Centrality of faith in Taylor's life not the big story

Sat, Aug 18, 2012, 01:00

   

SIDELINE CUT:The importance of faith to athletes is one of the most common themes in sport. Katie Taylor’s religious views are respected but her sporting achievements are what move people, writes KEITH DUGGAN

SO HERE is how the issue of Katie Taylor and faith works on planet earth – or at least on planet Olympics. Yes, there was much ‘squirming’ by sports presenters and journalists when she gave her post-fight interviews at the Excel Arena. But Jesus or Katie Taylor’s views on Him had nothing to do with the discomfort. Nope, the reasons were more banal.

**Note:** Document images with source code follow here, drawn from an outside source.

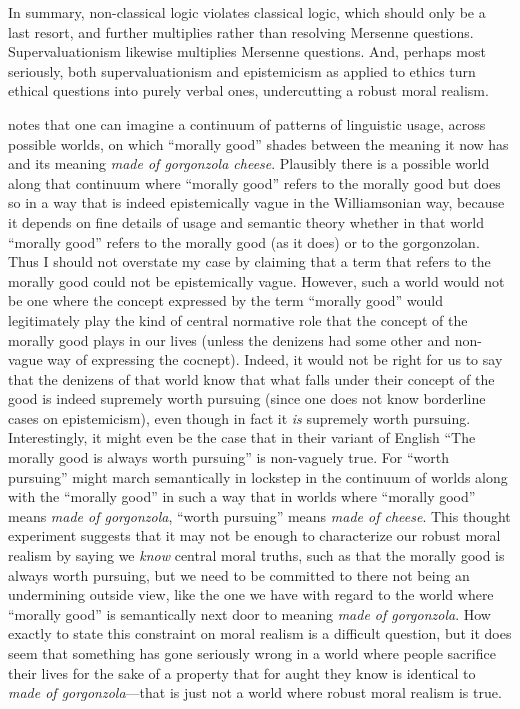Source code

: In summary, non-classical logic violates classical logic, which should only be a last resort, and further multiplies rather than resolving 
Mersenne questions. Supervaluationism likewise multiplies Mersenne questions. And, perhaps most seriously, both supervaluationism and 
epistemicism as applied to ethics turn ethical questions into purely verbal ones, undercutting a robust 
moral realism.

 notes that one can imagine
a continuum of patterns of linguistic usage, across possible worlds, on which ``morally good'' shades between the meaning it now has and its
meaning \textit{made of gorgonzola cheese}. Plausibly there is a possible world along that continuum where
``morally good'' refers to the morally good but does so in a way that is indeed epistemically vague in the Williamsonian way, because it depends on fine details
of usage and semantic theory whether in that world ``morally good'' refers to the morally good (as it does) or 
to the gorgonzolan. 
Thus I should not overstate my case by claiming that a term that refers to the morally good could not be
epistemically vague. However, such a world would not be one where the concept expressed by the term ``morally good'' 
would legitimately play the kind of central normative role that the concept of the morally good plays in our lives
(unless the denizens had some other and non-vague way of expressing the cocnept).
Indeed, it would not be right for us to say that the denizens of that world know that what falls under their 
concept of the good is indeed supremely worth pursuing (since one does not know borderline cases on
epistemicism), even though in fact it \textit{is} supremely worth pursuing. Interestingly, it
might even be the case that in their variant of English ``The morally good is always worth pursuing'' is non-vaguely
true. For ``worth pursuing'' might march semantically in lockstep in the continuum of worlds along with the ``morally 
good'' in such a way that in worlds where ``morally good'' means \textit{made of gorgonzola}, ``worth pursuing''
means \textit{made of cheese}. This thought experiment suggests that it may not be enough to characterize our
robust moral realism by saying we \textit{know} central moral truths, such as that the morally good is always worth
pursuing, but we need to be committed to there not being an undermining outside view, like the one we have with regard
to the world where ``morally good'' is semantically next door to meaning \textit{made of gorgonzola}. How exactly 
to state this constraint on moral realism is a difficult question, but it does seem that something has gone seriously
wrong in a world where people sacrifice their lives for the sake of a property that for aught they know is identical
to \textit{made of gorgonzola}---that is just not a world where robust moral realism is true.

To make things clear: what happens after any Olympic athlete competes is that he or she is guided through a long parade of journalists known as the mixed zone. Television comes first. Radio follows. Poor doomed print is last. It doesn’t matter whether you are Mesempe Theko (one of the Lesotho’s four Olympic athletes) or LeBron James, you have to go through this catwalk.

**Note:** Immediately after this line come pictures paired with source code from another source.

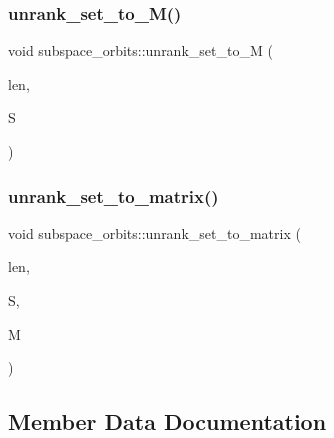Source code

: \subsubsection{\texorpdfstring{unrank\+\_\+set\+\_\+to\+\_\+\+M()}{unrank\_set\_to\_M()}}
{\footnotesize\ttfamily void subspace\+\_\+orbits\+::unrank\+\_\+set\+\_\+to\+\_\+M (\begin{DoxyParamCaption}\item[{\mbox{\hyperlink{galois_8h_a09fddde158a3a20bd2dcadb609de11dc}{I\+NT}}}]{len,  }\item[{\mbox{\hyperlink{galois_8h_a09fddde158a3a20bd2dcadb609de11dc}{I\+NT}} $\ast$}]{S }\end{DoxyParamCaption})}

\mbox{\label{classsubspace__orbits_aaa0e34dafb23d81af5275348122ada17}} 
\subsubsection{\texorpdfstring{unrank\+\_\+set\+\_\+to\+\_\+matrix()}{unrank\_set\_to\_matrix()}}
{\footnotesize\ttfamily void subspace\+\_\+orbits\+::unrank\+\_\+set\+\_\+to\+\_\+matrix (\begin{DoxyParamCaption}\item[{\mbox{\hyperlink{galois_8h_a09fddde158a3a20bd2dcadb609de11dc}{I\+NT}}}]{len,  }\item[{\mbox{\hyperlink{galois_8h_a09fddde158a3a20bd2dcadb609de11dc}{I\+NT}} $\ast$}]{S,  }\item[{\mbox{\hyperlink{galois_8h_a09fddde158a3a20bd2dcadb609de11dc}{I\+NT}} $\ast$}]{M }\end{DoxyParamCaption})}



\subsection{Member Data Documentation}
\mbox{\label{classsubspace__orbits_a64e1c9019d8dcf39f16528038aebb31a}}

After Katie Taylor’s fights, every Irish journalist with accreditation was waiting for her. The way the mixed zone works is that each media group has a dedicated little corral so that when Katie Taylor came through, there were at least 30 people packed into a chicken-coop situation, thrusting voice recorders in her general direction and trying to catch a word or two of what she said.

Taylor was brilliant, by the way, after every interview: gracious and funny and politely oblivious to just how undignified, frankly, the gathering in front of her must have looked. Generally, she stopped in front of the print group for three or four minutes – she was warming down fast and her coaches didn’t want her hanging about. Wisely.

So John Waters was correct in his column yesterday: there was a helluva lot of squirming going on there. I can attest that the body heat generated by the Fourth Estate during those moments was intense – and not in a Kathleen Turner/William Hurt kind of way. It was a crush, plain and simple and deadlines loomed at the back of everyone’s mind.

After Katie Taylor’s gold medal fight, for instance, someone recognised that to bring her through the mixed zone would have been catastrophic. Instead, she was whisked straight into a press conference in an air conditioned room in some remote corner of the Excel – which is a huge, charmless airport hanger of a venue. Press conferences are never ideal. The room was crowded and the atmosphere formal.

Again, Katie Taylor handled herself with customary poise and elegance but admitted that she was nervous, joking at one point that she was terrible at interviews and laughing on another occasion when she couldn’t remember the question.